Thank you! Although I know some ladies who could put me right in the dust when it comes to growing and such...


----------



## cincy boy (Mar 29, 2005)

I'v yet to meet one my girlfriend is learning the ropes and she dosent even smoke just drink.......................like a fish


----------



## Goldie (Mar 29, 2005)

Mmm...one of these days I will bring some more ladies in here.


----------



## notthecops (Mar 29, 2005)

Man....if I could only get my wife to post..........

But she's already mad at how much I post!!! lmao
I know a few females who grow CRAZY amounts of weed.  They're good at it, it's that 'mother's intuition' shit........They take care of their 'girls'.

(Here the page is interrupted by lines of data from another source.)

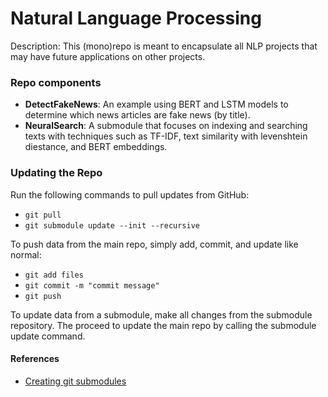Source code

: # Natural Language Processing

Description: This (mono)repo is meant to encapsulate all NLP projects that may have future applications on other projects.


### Repo components

 - **DetectFakeNews**: An example using BERT and LSTM models to determine which news articles are fake news (by title).
 - **NeuralSearch**: A submodule that focuses on indexing and searching texts with techniques such as TF-IDF, text similarity with levenshtein diestance, and BERT embeddings.


### Updating the Repo

Run the following commands to pull updates from GitHub:
 - `git pull`
 - `git submodule update --init --recursive`

To push data from the main repo, simply add, commit, and update like normal:
 - `git add files`
 - `git commit -m "commit message"`
 - `git push`

To update data from a submodule, make all changes from the submodule repository. The proceed to update the main repo by calling the submodule update command.


#### References

- [Creating git submodules](https://www.theserverside.com/blog/Coffee-Talk-Java-News-Stories-and-Opinions/How-to-add-submodules-to-GitHub-repos)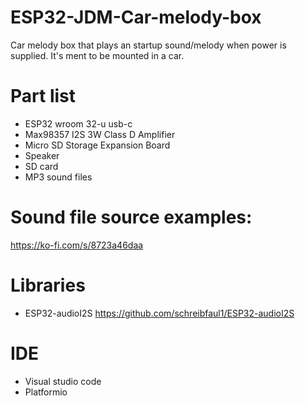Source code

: # ESP32-JDM-Car-melody-box

Car melody box that plays an startup sound/melody when power is supplied. It's ment to be mounted in a car.

# Part list
- ESP32 wroom 32-u usb-c
- Max98357 I2S 3W Class D Amplifier
- Micro SD Storage Expansion Board
- Speaker
- SD card
- MP3 sound files

# Sound file source examples:
https://ko-fi.com/s/8723a46daa

# Libraries
- ESP32-audioI2S https://github.com/schreibfaul1/ESP32-audioI2S

# IDE
- Visual studio code
- Platformio
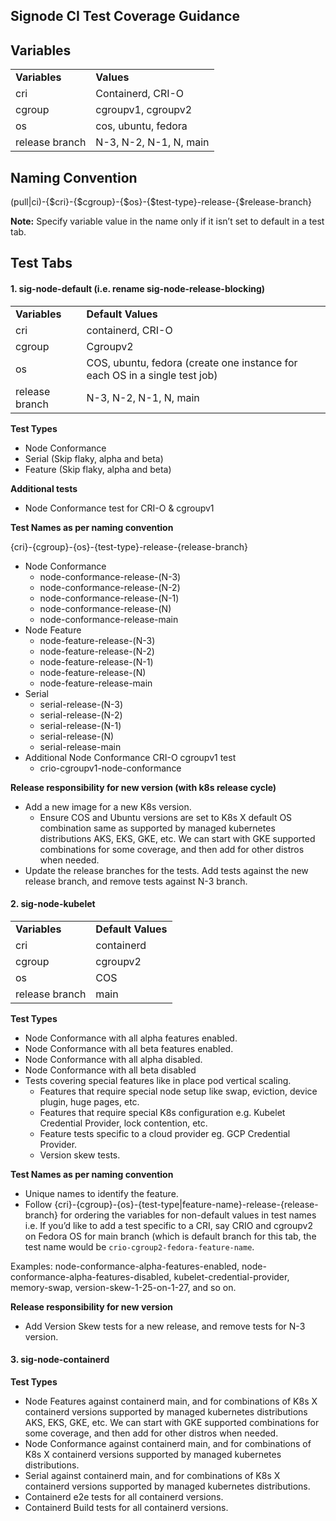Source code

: ## Signode CI Test Coverage Guidance


## Variables


<table>
  <tr>
   <td><strong>Variables</strong>
   </td>
   <td><strong>Values</strong>
   </td>
  </tr>
  <tr>
   <td>cri
   </td>
   <td>Containerd, CRI-O
   </td>
  </tr>
  <tr>
   <td>cgroup
   </td>
   <td>cgroupv1, cgroupv2
   </td>
  </tr>
  <tr>
   <td>os
   </td>
   <td>cos, ubuntu, fedora
   </td>
  </tr>
  <tr>
   <td>release branch
   </td>
   <td>N-3, N-2, N-1, N, main
   </td>
  </tr>
</table>



## Naming Convention

(pull|ci)-{$cri}-{$cgroup}-{$os}-{$test-type}-release-{$release-branch}

**Note:** Specify variable value in the name only if it isn’t set to default in a test tab.


## Test Tabs

#### 1. **sig-node-default (i.e. rename sig-node-release-blocking)**

<table>
  <tr>
   <td>
<strong>Variables</strong>
   </td>
   <td><strong>Default Values</strong>
   </td>
  </tr>
  <tr>
   <td>cri
   </td>
   <td>containerd,  CRI-O
   </td>
  </tr>
  <tr>
   <td>cgroup
   </td>
   <td>Cgroupv2
   </td>
  </tr>
  <tr>
   <td>os
   </td>
   <td>COS, ubuntu, fedora (create one instance for each OS in a single test job)
   </td>
  </tr>
  <tr>
   <td>release branch
   </td>
   <td>N-3, N-2, N-1, N, main
   </td>
  </tr>
</table>


**Test Types**
* Node Conformance
* Serial (Skip flaky, alpha and beta)
* Feature (Skip flaky, alpha and beta)

**Additional tests**
* Node Conformance test for CRI-O & cgroupv1

**Test Names as per naming convention**

{cri}-{cgroup}-{os}-{test-type}-release-{release-branch}

* Node Conformance
    * node-conformance-release-(N-3)
    * node-conformance-release-(N-2)
    * node-conformance-release-(N-1)
    * node-conformance-release-(N)
    * node-conformance-release-main
* Node Feature
    * node-feature-release-(N-3)
    * node-feature-release-(N-2)
    * node-feature-release-(N-1)
    * node-feature-release-(N)
    * node-feature-release-main
* Serial
    * serial-release-(N-3)
    * serial-release-(N-2)
    * serial-release-(N-1)
    * serial-release-(N)
    * serial-release-main
* Additional Node Conformance CRI-O cgroupv1 test
    * crio-cgroupv1-node-conformance

**Release responsibility for new version (with k8s release cycle)**
* Add a new image for a new K8s version.
    * Ensure COS and Ubuntu versions are set to K8s X default OS combination same as supported by managed kubernetes distributions AKS, EKS, GKE, etc. We can start with GKE supported combinations for some coverage, and then add for other distros when needed.
* Update the release branches for the tests. Add tests against the new release branch, and remove tests against N-3 branch.

#### 2. **sig-node-kubelet**

<table>
  <tr>
   <td>
<strong>Variables</strong>
   </td>
   <td><strong>Default Values</strong>
   </td>
  </tr>
  <tr>
   <td>cri
   </td>
   <td>containerd
   </td>
  </tr>
  <tr>
   <td>cgroup
   </td>
   <td>cgroupv2
   </td>
  </tr>
  <tr>
   <td>os
   </td>
   <td>COS
   </td>
  </tr>
  <tr>
   <td>release branch
   </td>
   <td>main
   </td>
  </tr>
</table>


**Test Types**
* Node Conformance with all alpha features enabled.
* Node Conformance with all beta features enabled.
* Node Conformance with all alpha disabled.
* Node Conformance with all beta disabled
* Tests covering special features like in place pod vertical scaling. 
    * Features that require special node setup like swap, eviction, device plugin, huge pages, etc.
    * Features that require special K8s configuration e.g. Kubelet Credential Provider, lock contention, etc.
    * Feature tests specific to a cloud provider eg. GCP Credential Provider.
    * Version skew tests.

**Test Names as per naming convention**
* Unique names to identify the feature.
* Follow {cri}-{cgroup}-{os}-{test-type|feature-name}-release-{release-branch} for ordering the variables for non-default values in test names i.e. If you’d like to add a test specific to a CRI, say CRIO and cgroupv2 on Fedora OS for main branch (which is default branch for this tab, the test name would be `crio-cgroup2-fedora-feature-name`.

Examples: node-conformance-alpha-features-enabled, node-conformance-alpha-features-disabled, kubelet-credential-provider, memory-swap, version-skew-1-25-on-1-27, and so on.

**Release responsibility for new version**
* Add Version Skew tests for a new release, and remove tests for N-3 version.

#### 3. **sig-node-containerd**

**Test Types**
* Node Features against containerd main, and for combinations of K8s X containerd versions supported by managed kubernetes distributions AKS, EKS, GKE, etc. We can start with GKE supported combinations for some coverage, and then add for other distros when needed.
* Node Conformance  against containerd main, and for combinations of K8s X containerd versions supported by managed kubernetes distributions.
* Serial  against containerd main, and for combinations of K8s X containerd versions supported by managed kubernetes distributions.
* Containerd e2e tests for all containerd versions.
* Containerd Build tests for all containerd versions.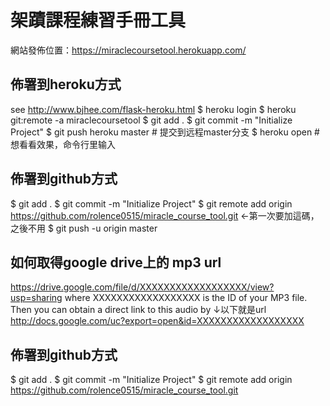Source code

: # 架蹟課程練習手冊工具

網站發佈位置：https://miraclecoursetool.herokuapp.com/

## 佈署到heroku方式
see http://www.bjhee.com/flask-heroku.html
$ heroku login
$ heroku git:remote -a miraclecoursetool
$ git add .
$ git commit -m "Initialize Project"
$ git push heroku master               # 提交到远程master分支
$ heroku open # 想看看效果，命令行里输入

## 佈署到github方式
$ git add .
$ git commit -m "Initialize Project"
$ git remote add origin https://github.com/rolence0515/miracle_course_tool.git <-第一次要加這碼，之後不用
$ git push -u origin master



## 如何取得google drive上的 mp3 url 
https://drive.google.com/file/d/XXXXXXXXXXXXXXXXXX/view?usp=sharing 
where XXXXXXXXXXXXXXXXXX is the ID of your MP3 file. Then you can obtain a direct link to this audio by
↓以下就是url
http://docs.google.com/uc?export=open&id=XXXXXXXXXXXXXXXXXX


## 佈署到github方式
$ git add .
$ git commit -m "Initialize Project"
$ git remote add origin https://github.com/rolence0515/miracle_course_tool.git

In all seriousness................
I find, in general, females grow better weed than men.  Me and my friends all grow the EXACT same way, and the females always get better stuff.


----------



## cincy boy (Mar 29, 2005)

aint that some shit


----------



## Goldie (Mar 29, 2005)

Thats why the women always tended the kitchen garden, while the men tended the crop. Women are more nurturing...


----------



## Unregistered (Aug 26, 2005)

YO , all i know is taht Im in love with marijuana and i sell it , smoke it, grow it and ne thing else involved with it. it is my one true passion. o yeah and for gettin the THC out of your system, go 2 a pill or vitamin store and get something called Detox , 20$ a bottle or 20$ for 2 pills or some shit :]


----------



## Unregistered (Aug 26, 2005)

Oh, yeah and I think any chick that smokes bud is sexy


----------



## Curse of Whackmack (Oct 12, 2005)

Unregistered said:
			
		

> Oh, yeah and I think any chick that smokes bud is sexy


and guess what, so do they! Whacky


----------